Task details:
Scan the data below. Pull out each line where "check" occurs.

Records for the task:
● ● ● ● ● ● ●

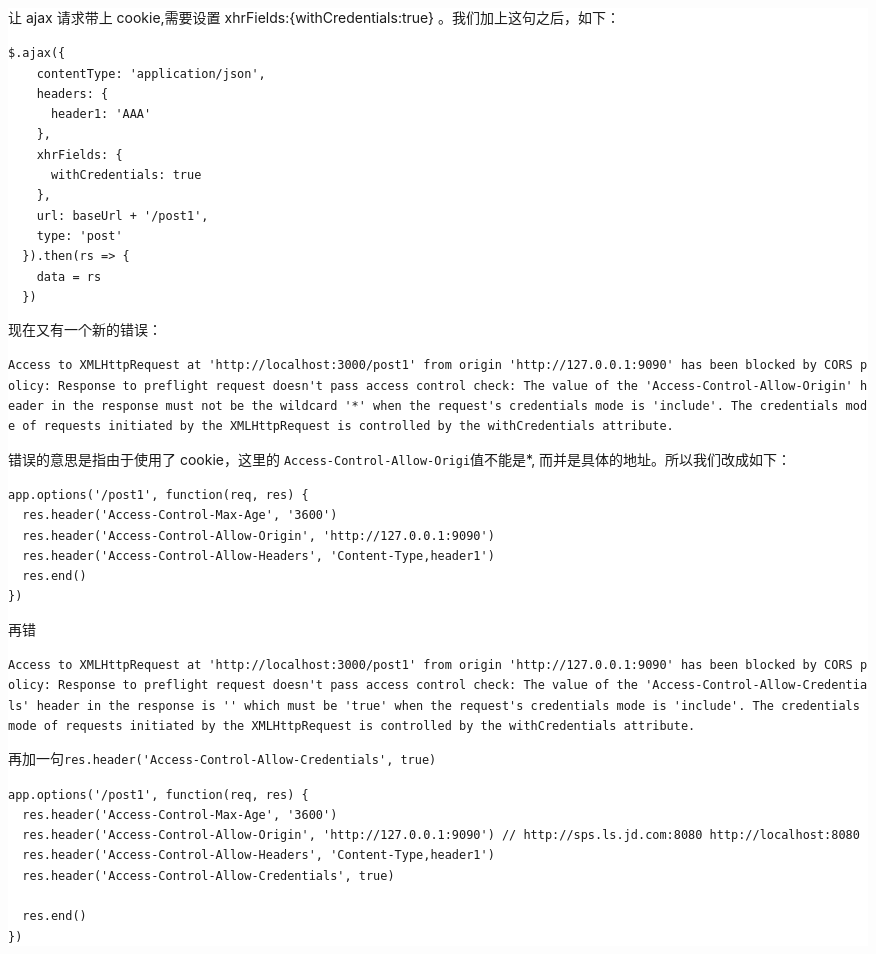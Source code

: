 让 ajax 请求带上 cookie,需要设置 xhrFields:{withCredentials:true} 。我们加上这句之后，如下：

```
$.ajax({
    contentType: 'application/json',
    headers: {
      header1: 'AAA'
    },
    xhrFields: {
      withCredentials: true
    },
    url: baseUrl + '/post1',
    type: 'post'
  }).then(rs => {
    data = rs
  })
```

现在又有一个新的错误：

```
Access to XMLHttpRequest at 'http://localhost:3000/post1' from origin 'http://127.0.0.1:9090' has been blocked by CORS policy: Response to preflight request doesn't pass access control check: The value of the 'Access-Control-Allow-Origin' header in the response must not be the wildcard '*' when the request's credentials mode is 'include'. The credentials mode of requests initiated by the XMLHttpRequest is controlled by the withCredentials attribute.
```

错误的意思是指由于使用了 cookie，这里的 `Access-Control-Allow-Origi`值不能是\*, 而并是具体的地址。所以我们改成如下：

```
app.options('/post1', function(req, res) {
  res.header('Access-Control-Max-Age', '3600')
  res.header('Access-Control-Allow-Origin', 'http://127.0.0.1:9090')
  res.header('Access-Control-Allow-Headers', 'Content-Type,header1')
  res.end()
})
```

再错

```
Access to XMLHttpRequest at 'http://localhost:3000/post1' from origin 'http://127.0.0.1:9090' has been blocked by CORS policy: Response to preflight request doesn't pass access control check: The value of the 'Access-Control-Allow-Credentials' header in the response is '' which must be 'true' when the request's credentials mode is 'include'. The credentials mode of requests initiated by the XMLHttpRequest is controlled by the withCredentials attribute.
```

再加一句`res.header('Access-Control-Allow-Credentials', true)`

```
app.options('/post1', function(req, res) {
  res.header('Access-Control-Max-Age', '3600')
  res.header('Access-Control-Allow-Origin', 'http://127.0.0.1:9090') // http://sps.ls.jd.com:8080 http://localhost:8080
  res.header('Access-Control-Allow-Headers', 'Content-Type,header1')
  res.header('Access-Control-Allow-Credentials', true)

  res.end()
})
```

● ● ● ● ● ● ●

Answer to the problem:
Access to XMLHttpRequest at 'http://localhost:3000/post1' from origin 'http://127.0.0.1:9090' has been blocked by CORS policy: Response to preflight request doesn't pass access control check: The value of the 'Access-Control-Allow-Origin' header in the response must not be the wildcard '*' when the request's credentials mode is 'include'. The credentials mode of requests initiated by the XMLHttpRequest is controlled by the withCredentials attribute.
Access to XMLHttpRequest at 'http://localhost:3000/post1' from origin 'http://127.0.0.1:9090' has been blocked by CORS policy: Response to preflight request doesn't pass access control check: The value of the 'Access-Control-Allow-Credentials' header in the response is '' which must be 'true' when the request's credentials mode is 'include'. The credentials mode of requests initiated by the XMLHttpRequest is controlled by the withCredentials attribute.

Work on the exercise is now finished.